Miskwiiwaagonagaa - Nieve sangrienta
Precipitándome al exterior bajo la extrañada mirada del resto de alojados, quienes disfrutaban de un plato de estofado caliente y jarras de cerveza de barril, la pesada puerta trasera de la hospedería me escupió a su baldío huerto. Encorvado sobre una pala, cubierto de largas pieles de oso, Namid estaba cavando para despejar la salida de nieve. Al verle, los latidos me llenaron la boca seca. No podía ser, era imposible. No podía volver a estar tan cerca de mí.
Alertado por los ruidos de mi súbita aparición, elevó la barbilla del suelo, con aquel ceño fruncido que había acabado por convertirse en otra de las cicatrices de sus penurias, y nuestras miradas se encontraron.
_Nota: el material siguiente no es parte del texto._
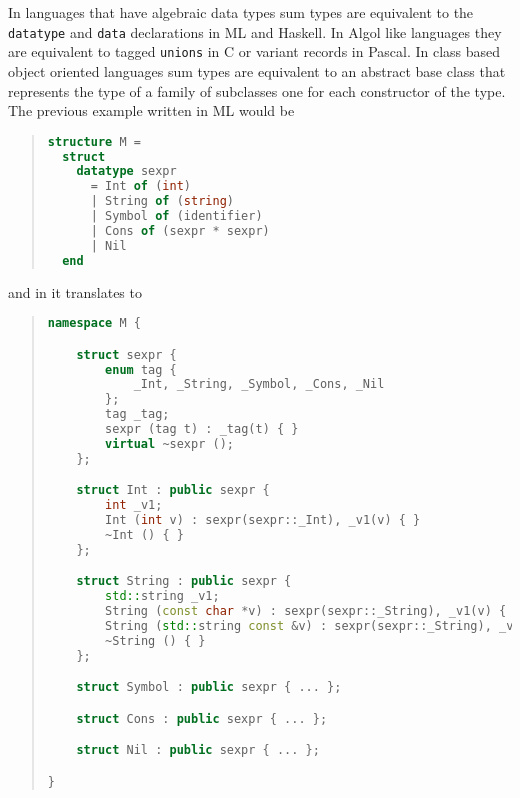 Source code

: In languages that have algebraic data types sum types are equivalent to the
\lstinline[language=ASDL]!datatype! and \lstinline[language=ASDL]!data! declarations in ML and Haskell. In Algol like
languages they are equivalent to tagged \lstinline[language=ASDL]!unions! in C or variant records
in Pascal. In class based object oriented languages sum types are equivalent
to an abstract base class that represents the type of a family of subclasses
one for each constructor of the type. The previous example written in ML would
be
\begin{quote}\begin{lstlisting}[language=SML]
structure M =
  struct
    datatype sexpr
      = Int of (int)
      | String of (string)
      | Symbol of (identifier)
      | Cons of (sexpr * sexpr)
      | Nil
  end
\end{lstlisting}\end{quote}%
and in \Cplusplus{} it translates to
\begin{quote}\begin{lstlisting}[language=c++]
namespace M {

    struct sexpr {
        enum tag {
            _Int, _String, _Symbol, _Cons, _Nil
        };
        tag _tag;
        sexpr (tag t) : _tag(t) { }
        virtual ~sexpr ();
    };

    struct Int : public sexpr {
        int _v1;
        Int (int v) : sexpr(sexpr::_Int), _v1(v) { }
        ~Int () { }
    };

    struct String : public sexpr {
        std::string _v1;
        String (const char *v) : sexpr(sexpr::_String), _v1(v) { }
        String (std::string const &v) : sexpr(sexpr::_String), _v1(v) { }
        ~String () { }
    };

    struct Symbol : public sexpr { ... };

    struct Cons : public sexpr { ... };

    struct Nil : public sexpr { ... };

}
\end{lstlisting}\end{quote}%
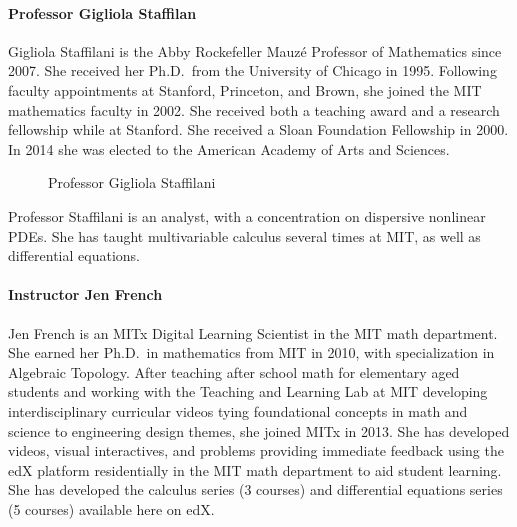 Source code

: \documentclass[pdftex, brazil, 12pt, twoside]{article}
\begin{document}
\paragraph{Professor Gigliola Staffilan}
Gigliola Staffilani is the Abby Rockefeller Mauzé Professor of Mathematics since 2007.
She received her Ph.D.\ from the University of Chicago in 1995. Following faculty
appointments at Stanford, Princeton, and Brown, she joined the MIT mathematics faculty
in 2002. She received both a teaching award and a research fellowship while at Stanford.
She received a Sloan Foundation Fellowship in 2000. In 2014 she was elected to the
American Academy of Arts and Sciences.

\begin{figure}[H]
  \begin{center}
    \caption{Professor Gigliola Staffilani}
    \label{fig:gigliola}
  \end{center}
\end{figure}

Professor Staffilani is an analyst, with a concentration on dispersive nonlinear PDEs.
She has taught multivariable calculus several times at MIT, as well as differential
equations.

\paragraph{Instructor Jen French}
Jen French is an MITx Digital Learning Scientist in the MIT math department. She earned
her Ph.D.\ in mathematics from MIT in 2010, with specialization in Algebraic Topology.
After teaching after school math for elementary aged students and working with the
Teaching and Learning Lab at MIT developing interdisciplinary curricular videos tying
foundational concepts in math and science to engineering design themes, she joined
MITx in 2013. She has developed videos, visual interactives, and problems providing
immediate feedback using the edX platform residentially in the MIT math department
to aid student learning. She has developed the calculus series (3 courses) and differential
equations series (5 courses) available here on edX.
\end{document}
Su expresión, hasta aquel momento meditabunda pero tranquila, enmudeció. Con un golpe seco, la herramienta cayó al lodo blanquecino. Y los relojes de nuestras almas se detuvieron, arrastrados por la tormenta de los afectos contradictorios. Quietos, ninguno se atrevió a aproximarse. La curvatura de sus espesas cejas pasó desde la sorpresa a la dulzura y de ésta a la ira contenida.
— ¿Qu-qué haces aquí?
Intentó imprimir seguridad a su voz, pero no lo logró. Mintiendo —como nos comunicábamos—, se agachó y recogió la pala. Empleó esos segundos para adquirir una postura de supremacía, aunque sus dedos temblaban como los de un niño.
— ¿Qué haces aquí?
Amaba tanto a aquel indígena que creí que el pecho me estallaría. Le amaba tanto que dolía como una puñalada, como el veneno de la felicidad.
— Deja de mirarme así, Catherine — apartó la vista bruscamente, alejándose de mí como un gorrión herido —. ¿Qué es lo que quieres?
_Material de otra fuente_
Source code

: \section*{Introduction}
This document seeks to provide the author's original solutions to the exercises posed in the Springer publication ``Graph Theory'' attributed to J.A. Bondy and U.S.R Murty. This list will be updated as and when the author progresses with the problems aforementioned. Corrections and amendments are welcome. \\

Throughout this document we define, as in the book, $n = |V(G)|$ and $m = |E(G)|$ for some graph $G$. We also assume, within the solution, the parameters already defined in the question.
A pesar de su rudeza, sonreí con dos lágrimas cayéndome por las mejillas. Sus pupilas flaquearon, a punto de ceder.
— Te he echado de menos.
Lo había pronunciado en voz alta.
— Te he echado de menos — repetí con franqueza agotada.
Mis palabras produjeron un denso silencio. Namid endureció su gesto, del mismo modo que lo hacía cuando esquivaba estocadas mortales de sus enemigos, y hasta percibí que no me creía.
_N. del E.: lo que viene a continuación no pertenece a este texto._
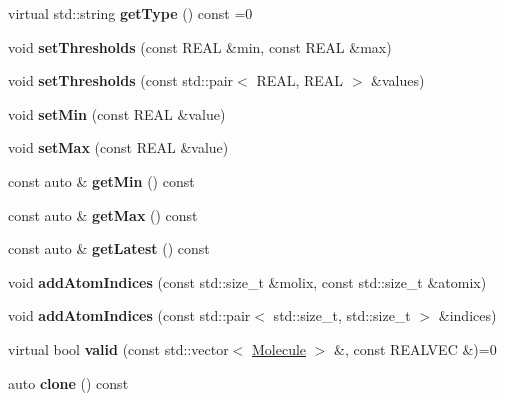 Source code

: \begin{DoxyCompactItemize}
\item 
\mbox{\label{classCriterionBase_a7bb6717dc8824634d0c240a077e534ad}} 
virtual std\+::string {\bfseries get\+Type} () const =0
\item 
\mbox{\label{classCriterionBase_af63fcfe2322e6592e1b0c52742c4dd7a}} 
void {\bfseries set\+Thresholds} (const R\+E\+AL \&min, const R\+E\+AL \&max)
\item 
\mbox{\label{classCriterionBase_a74c8a877c6fa8bbb4138fb7ec4c054b3}} 
void {\bfseries set\+Thresholds} (const std\+::pair$<$ R\+E\+AL, R\+E\+AL $>$ \&values)
\item 
\mbox{\label{classCriterionBase_a4253f38d43eb7be87df0743ac2c301d2}} 
void {\bfseries set\+Min} (const R\+E\+AL \&value)
\item 
\mbox{\label{classCriterionBase_a4214c7a2c764495875108414cdacc73f}} 
void {\bfseries set\+Max} (const R\+E\+AL \&value)
\item 
\mbox{\label{classCriterionBase_a6acd9b4ce7906fd35deb7f5716633819}} 
const auto \& {\bfseries get\+Min} () const
\item 
\mbox{\label{classCriterionBase_aafba8d62589c2bcfadf371517697fabf}} 
const auto \& {\bfseries get\+Max} () const
\item 
\mbox{\label{classCriterionBase_a96fea7923df4f65026d2b49d8f2bf0e9}} 
const auto \& {\bfseries get\+Latest} () const
\item 
\mbox{\label{classCriterionBase_ac71ad743b0c0c7fc2b334594b72e35fe}} 
void {\bfseries add\+Atom\+Indices} (const std\+::size\+\_\+t \&molix, const std\+::size\+\_\+t \&atomix)
\item 
\mbox{\label{classCriterionBase_a8112c6b1c6f6b32d5801eb4c1598f4d4}} 
void {\bfseries add\+Atom\+Indices} (const std\+::pair$<$ std\+::size\+\_\+t, std\+::size\+\_\+t $>$ \&indices)
\item 
\mbox{\label{classCriterionBase_a1a3d31560b4f26b7899d366476fe7116}} 
virtual bool {\bfseries valid} (const std\+::vector$<$ \mbox{\hyperlink{classMolecule}{Molecule}} $>$ \&, const R\+E\+A\+L\+V\+EC \&)=0
\item 
\mbox{\label{classCriterionBase_a7b501ade6734a29dd2306d671b6211c3}} 
auto {\bfseries clone} () const
\end{DoxyCompactItemize}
— Vuelve adentro, Catherine — suspiró, rompiendo el contacto visual por segunda vez —. Has olvidado el abrigo.
Ahí estaba, su carácter atento alzándose a duras penas entre la oscuridad.
— No me importa, no tengo frío.
— Aléjate, no te acerques — se echó hacia atrás en el momento en que di un paso hacia él —. Vuelve adentro, maldita sea.
Sin embargo, yo continué caminando rumbo a mi destino y Namid fue incapaz de moverse. Frente a él, noté que había perdido peso y ello acentuaba los surcos de su rostro terroso. Sus delicados ojos dorados, lo único que restaba del joven ojibwa que yo había conocido, parpadearon con miedo, indefensos.
— No me apartarás de ti, ya no.
Se quedó estático cuando le abracé con todas mis fuerzas. La esencia de su piel, su aroma, me embriagaron. Cerré los párpados y el sollozo aumentó en intensidad. El vacío de mi interior comenzó a llenarse de agua pura y fresca. El mero hecho de sentirme sobre su cuerpo sanaba la amargura, provocaba que volviera a nacer.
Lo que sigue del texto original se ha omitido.